As empresas brasileiras apresentam um baixíssimo ROI (a valor de livro). Quando comparadas às demais empresas, a melhor posição de uma empresa brasileira é ocupada pela Votorantim, em 1997, quando, apesar de apresentar apenas 4.7% de ROI, aparece em vigésimo lugar. A pior posição relativa também é da Votorantim, em 1995, quando aparece em quadragésimo primeiro lugar. Em termos absolutos, o pior desempenho é o da Suzano em 1993, quando apresenta um ROI negativo. Considerando este indicador, temos um desempenho bastante medíocre das empresas, que poderia justificar parte do alto custo de captação que tiveram durante este período. Vale notar o baixo giro das empresas brasileiras, principalmente quando comparado ao giro das empresas americanas. As brasileiras não apresentaram giro maior que 0.5, enquanto as americanas, na grande maioria, apresentaram giro acima de 1.0. Em relação à margem, merece destaque a altíssima margem da Aracruz, o que a deixaria em primeiro lugar em todos os períodos analisados segundo este critério. No entanto, o giro desta empresa dificilmente poderia ter sido menor, e isso comprometeu seriamente a sua rentabilidade.

A Tabela 1, além do ROI, também apresenta os outros elementos que montam o retorno dos acionistas da empresa (RSPL), ou seja, o custo da dívida (CD) e o nível de alavancagem da empresa (B/S). Com pouquíssimas exceções, todas as empresas que estiveram classificadas entre as primeiras pelo critério do ROI também apareceram bem classificadas pelo critério do RSPL, o que pode ser verificado na penúltima coluna da tabela. Esta coincidência mostra que, além do bom resultado dos seus ativos, estas empresas obtiveram bons resultados com a utilização de recursos de terceiros. Aqui, há o paradoxo que se poderia associar aos ciclos virtuosos, quando as diferentes variáveis interagem reciprocamente de forma positiva e mutuamente reforçadora. No presente caso, dever-se-ia perguntar se os investimentos são rentáveis porque houve (e há) disponibilidade de capital (barato) quando houve (e há) necessidade de investimento, ou se há disponibilidade de capital porque os investimentos são rentáveis.
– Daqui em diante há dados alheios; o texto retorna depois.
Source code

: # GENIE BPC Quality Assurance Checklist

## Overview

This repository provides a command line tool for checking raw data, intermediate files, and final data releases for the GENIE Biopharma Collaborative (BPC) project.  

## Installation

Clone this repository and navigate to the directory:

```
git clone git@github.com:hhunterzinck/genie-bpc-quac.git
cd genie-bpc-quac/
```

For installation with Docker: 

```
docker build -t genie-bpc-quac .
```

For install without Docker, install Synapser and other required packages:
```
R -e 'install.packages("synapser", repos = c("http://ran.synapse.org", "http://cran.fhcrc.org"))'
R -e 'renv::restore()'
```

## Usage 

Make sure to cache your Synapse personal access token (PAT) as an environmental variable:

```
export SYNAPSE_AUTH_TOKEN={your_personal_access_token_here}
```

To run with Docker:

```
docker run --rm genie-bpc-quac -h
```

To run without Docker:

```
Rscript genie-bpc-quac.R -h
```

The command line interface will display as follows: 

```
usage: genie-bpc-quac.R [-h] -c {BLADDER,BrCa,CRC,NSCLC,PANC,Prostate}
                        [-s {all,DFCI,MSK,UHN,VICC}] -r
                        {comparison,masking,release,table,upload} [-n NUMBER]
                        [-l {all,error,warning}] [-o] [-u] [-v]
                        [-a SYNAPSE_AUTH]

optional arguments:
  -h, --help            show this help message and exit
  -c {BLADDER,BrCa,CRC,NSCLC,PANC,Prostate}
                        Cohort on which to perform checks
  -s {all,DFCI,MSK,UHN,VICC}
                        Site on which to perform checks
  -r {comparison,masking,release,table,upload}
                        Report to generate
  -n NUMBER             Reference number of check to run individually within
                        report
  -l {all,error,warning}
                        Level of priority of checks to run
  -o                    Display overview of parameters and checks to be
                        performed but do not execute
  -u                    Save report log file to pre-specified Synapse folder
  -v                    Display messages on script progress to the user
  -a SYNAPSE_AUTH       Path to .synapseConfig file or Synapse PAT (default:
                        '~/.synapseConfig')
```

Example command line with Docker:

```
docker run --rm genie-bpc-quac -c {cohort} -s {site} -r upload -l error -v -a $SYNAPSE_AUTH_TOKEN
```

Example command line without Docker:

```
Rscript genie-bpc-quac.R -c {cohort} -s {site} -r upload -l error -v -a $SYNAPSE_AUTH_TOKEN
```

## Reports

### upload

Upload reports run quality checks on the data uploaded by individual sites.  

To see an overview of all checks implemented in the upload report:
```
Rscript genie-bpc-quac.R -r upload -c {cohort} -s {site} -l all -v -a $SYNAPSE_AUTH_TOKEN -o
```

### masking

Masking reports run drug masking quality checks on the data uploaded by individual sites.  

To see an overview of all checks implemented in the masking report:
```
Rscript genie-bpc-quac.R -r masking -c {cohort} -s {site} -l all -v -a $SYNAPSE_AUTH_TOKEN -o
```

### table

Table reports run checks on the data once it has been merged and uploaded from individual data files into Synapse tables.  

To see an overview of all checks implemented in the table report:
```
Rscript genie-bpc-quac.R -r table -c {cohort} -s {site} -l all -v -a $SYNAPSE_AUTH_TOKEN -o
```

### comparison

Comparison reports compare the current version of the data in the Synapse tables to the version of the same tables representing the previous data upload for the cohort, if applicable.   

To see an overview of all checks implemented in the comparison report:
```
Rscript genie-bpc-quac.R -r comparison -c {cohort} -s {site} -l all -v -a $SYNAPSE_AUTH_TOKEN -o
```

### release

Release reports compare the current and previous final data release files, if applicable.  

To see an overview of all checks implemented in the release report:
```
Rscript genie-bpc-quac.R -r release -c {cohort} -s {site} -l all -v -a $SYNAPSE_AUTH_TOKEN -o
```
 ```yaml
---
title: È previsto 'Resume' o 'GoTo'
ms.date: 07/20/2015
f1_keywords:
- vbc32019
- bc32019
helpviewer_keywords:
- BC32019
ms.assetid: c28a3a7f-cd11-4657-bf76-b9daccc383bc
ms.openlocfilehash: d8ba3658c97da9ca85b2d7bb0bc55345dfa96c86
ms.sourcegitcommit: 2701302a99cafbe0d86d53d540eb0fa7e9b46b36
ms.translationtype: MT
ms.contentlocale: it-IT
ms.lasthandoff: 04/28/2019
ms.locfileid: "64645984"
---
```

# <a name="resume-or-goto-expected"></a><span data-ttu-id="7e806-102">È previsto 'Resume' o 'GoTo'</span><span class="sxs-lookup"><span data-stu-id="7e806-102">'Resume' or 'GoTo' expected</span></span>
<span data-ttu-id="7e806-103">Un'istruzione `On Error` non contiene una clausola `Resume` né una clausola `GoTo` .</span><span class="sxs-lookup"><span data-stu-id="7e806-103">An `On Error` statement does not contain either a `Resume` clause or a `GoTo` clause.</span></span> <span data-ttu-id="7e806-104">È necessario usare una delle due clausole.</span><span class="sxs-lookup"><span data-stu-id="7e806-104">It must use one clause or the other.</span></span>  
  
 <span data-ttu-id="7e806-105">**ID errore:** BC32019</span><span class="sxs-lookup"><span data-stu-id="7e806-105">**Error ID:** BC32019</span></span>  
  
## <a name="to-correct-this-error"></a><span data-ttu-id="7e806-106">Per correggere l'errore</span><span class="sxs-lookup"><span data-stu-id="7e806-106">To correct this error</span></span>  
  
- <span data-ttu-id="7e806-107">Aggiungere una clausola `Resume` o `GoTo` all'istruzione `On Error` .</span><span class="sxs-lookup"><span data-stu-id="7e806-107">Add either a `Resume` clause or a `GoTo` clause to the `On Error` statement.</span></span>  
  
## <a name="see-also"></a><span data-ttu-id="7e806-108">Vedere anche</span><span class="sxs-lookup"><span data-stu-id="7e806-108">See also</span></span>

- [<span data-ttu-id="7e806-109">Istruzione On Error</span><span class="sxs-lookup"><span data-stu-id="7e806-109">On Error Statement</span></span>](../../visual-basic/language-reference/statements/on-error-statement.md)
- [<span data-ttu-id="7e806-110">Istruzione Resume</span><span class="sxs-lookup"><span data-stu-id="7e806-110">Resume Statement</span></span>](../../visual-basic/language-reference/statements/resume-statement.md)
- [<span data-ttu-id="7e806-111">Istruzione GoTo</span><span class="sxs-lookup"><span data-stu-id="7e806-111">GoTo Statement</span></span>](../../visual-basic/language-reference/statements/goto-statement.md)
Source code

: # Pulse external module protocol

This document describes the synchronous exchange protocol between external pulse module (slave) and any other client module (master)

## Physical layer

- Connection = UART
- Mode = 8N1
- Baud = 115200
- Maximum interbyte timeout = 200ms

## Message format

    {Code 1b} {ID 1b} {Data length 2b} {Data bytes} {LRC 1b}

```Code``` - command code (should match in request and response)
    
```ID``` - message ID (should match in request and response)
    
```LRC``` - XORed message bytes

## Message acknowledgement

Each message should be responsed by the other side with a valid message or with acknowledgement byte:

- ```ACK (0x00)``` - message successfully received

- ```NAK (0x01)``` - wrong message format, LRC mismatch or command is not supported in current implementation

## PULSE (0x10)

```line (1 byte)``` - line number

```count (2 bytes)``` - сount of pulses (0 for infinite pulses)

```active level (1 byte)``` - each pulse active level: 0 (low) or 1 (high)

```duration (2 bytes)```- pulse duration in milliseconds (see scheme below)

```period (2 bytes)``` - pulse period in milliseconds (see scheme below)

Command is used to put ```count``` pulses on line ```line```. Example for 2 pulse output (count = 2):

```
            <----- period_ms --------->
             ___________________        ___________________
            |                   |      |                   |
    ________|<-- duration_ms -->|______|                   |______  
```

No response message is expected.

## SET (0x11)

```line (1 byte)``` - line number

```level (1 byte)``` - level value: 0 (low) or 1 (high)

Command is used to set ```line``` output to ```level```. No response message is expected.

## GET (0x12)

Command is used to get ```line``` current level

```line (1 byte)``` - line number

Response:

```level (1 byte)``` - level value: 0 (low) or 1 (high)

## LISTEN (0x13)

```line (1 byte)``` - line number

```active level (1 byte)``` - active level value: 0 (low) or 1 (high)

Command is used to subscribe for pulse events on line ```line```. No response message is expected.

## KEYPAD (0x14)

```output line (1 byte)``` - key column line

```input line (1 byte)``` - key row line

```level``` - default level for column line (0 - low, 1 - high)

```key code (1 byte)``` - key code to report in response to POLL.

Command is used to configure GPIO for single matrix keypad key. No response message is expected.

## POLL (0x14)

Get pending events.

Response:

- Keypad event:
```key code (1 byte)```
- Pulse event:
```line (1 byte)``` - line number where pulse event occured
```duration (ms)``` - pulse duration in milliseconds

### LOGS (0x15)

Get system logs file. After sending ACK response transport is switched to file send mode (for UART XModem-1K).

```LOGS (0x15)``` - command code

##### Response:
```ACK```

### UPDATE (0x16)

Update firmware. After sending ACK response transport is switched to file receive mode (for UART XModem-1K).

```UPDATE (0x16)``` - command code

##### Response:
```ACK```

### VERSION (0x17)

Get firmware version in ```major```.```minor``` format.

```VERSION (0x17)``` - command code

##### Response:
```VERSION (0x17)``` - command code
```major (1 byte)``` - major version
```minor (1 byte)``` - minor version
A Tabela 2 analisa um índice de cobertura dos juros. A relação entre o fluxo de caixa e as despesas financeiras mostra quão seguro deve ser, para os credores, o recebimento dos juros do capital emprestado. Por outro lado, esta relação também mostra a folga que a empresa tem, sem depender do rendimento dos novos investimentos, para assumir novos encargos financeiros. A Tabela 2 mostra a relação entre o fluxo de caixa e as despesas financeiras (FC / dFin), o custo das dívidas (CD) e o nível de alavancagem, considerando valores histórico e de mercado para o patrimônio líquido.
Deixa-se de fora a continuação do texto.